Yesterday morning Jeremy Piven stopped me in the street to ask me a question. No, it was not “Will you please be in my next movie?” though you probably think I get that a lot. (Though given the #metoo movement, I don’t think I’d accept that offer anyway.)
Actually, he asked me where the nearest yoga studio was, of all things. I may not have a UK passport, but I think famous Hollywood actors asking me for directions must mean I’m a legit London local now.
All right, so the question wasn’t completely random—I did have a yoga mat poking out of my backpack.
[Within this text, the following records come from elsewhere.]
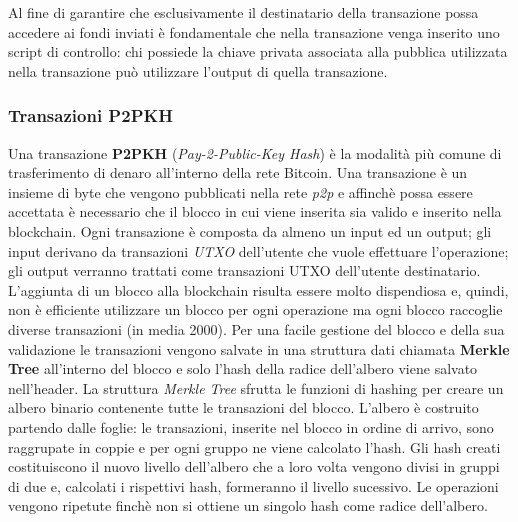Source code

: Al fine di garantire che esclusivamente il destinatario della transazione possa accedere ai fondi inviati è fondamentale che nella transazione venga inserito uno script di controllo: chi possiede la chiave privata associata alla pubblica utilizzata nella transazione può utilizzare l'output di quella transazione.

\subsubsection{Transazioni P2PKH}\label{sec:transazione}
Una transazione \textbf{P2PKH} (\textit{Pay-2-Public-Key Hash}) è la modalità più comune di trasferimento di denaro all'interno della rete Bitcoin.
Una transazione è un insieme di byte che vengono pubblicati nella rete \textit{p2p} e affinchè possa essere accettata è necessario che il blocco in cui viene inserita sia valido e inserito nella blockchain.
Ogni transazione è composta da almeno un input ed un output; gli input derivano da transazioni \textit{UTXO} dell'utente che vuole effettuare l'operazione; gli output verranno trattati come transazioni UTXO dell'utente destinatario.\newline
L'aggiunta di un blocco alla blockchain risulta essere molto dispendiosa e, quindi, non è efficiente utilizzare un blocco per ogni operazione ma ogni blocco raccoglie diverse transazioni (in media 2000). Per una facile gestione del blocco e della sua validazione le transazioni vengono salvate in una struttura dati chiamata \textbf{Merkle Tree} all'interno del blocco e solo l'hash della radice dell'albero viene salvato nell'header.\newline
La struttura \textit{Merkle Tree} sfrutta le funzioni di hashing per creare un albero binario contenente tutte le transazioni del blocco.\newline
L'albero è costruito partendo dalle foglie: le transazioni, inserite nel blocco in ordine di arrivo, sono raggrupate in coppie e per ogni gruppo ne viene calcolato l'hash. Gli hash creati costituiscono il nuovo livello dell'albero che a loro volta vengono divisi in gruppi di due e, calcolati i rispettivi hash, formeranno il livello sucessivo.
Le operazioni vengono ripetute finchè non si ottiene un singolo hash come radice dell'albero.\newline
I was riding my bike along the King’s Road in Chelsea, heading home from the free Sunday morning outdoor yoga class in Duke of York Square that I like to attend, and I had to stop at a light. No one else was around, except one man crossing the road directly in front of me. I looked at him and recognized him instantly. I quickly turned my gaze back straight ahead (the thought of approaching a celebrity terrifies me), but a second later I heard, “Excuse me.” So I looked at him, now standing directly next to me, and he asked, “Is there a yoga studio nearby?”
I responded that I didn’t know of any studios, I had just come from an outdoor class that was now finished. He asked if that was at a nearby park, and I explained a bit further, and I don’t really remember the rest of the conversation but it basically ended with him thanking me and me wishing him luck and riding on.
A quick search for his Instagram account confirmed he was traveling around Europe this week, sporting the exact same level of face stubble.
Now on the list of celebrities I’d like to meet, Jeremy Piven has never been in my top 10, but hey, he was actually very polite, so that’s something.
I do wish I’d called out, “Namaste, Mr. Piven!” or something cool as I rode off. But I’m not that cool.
M was greatly dismayed I didn’t do his Old School “This is me leaving” bit at him.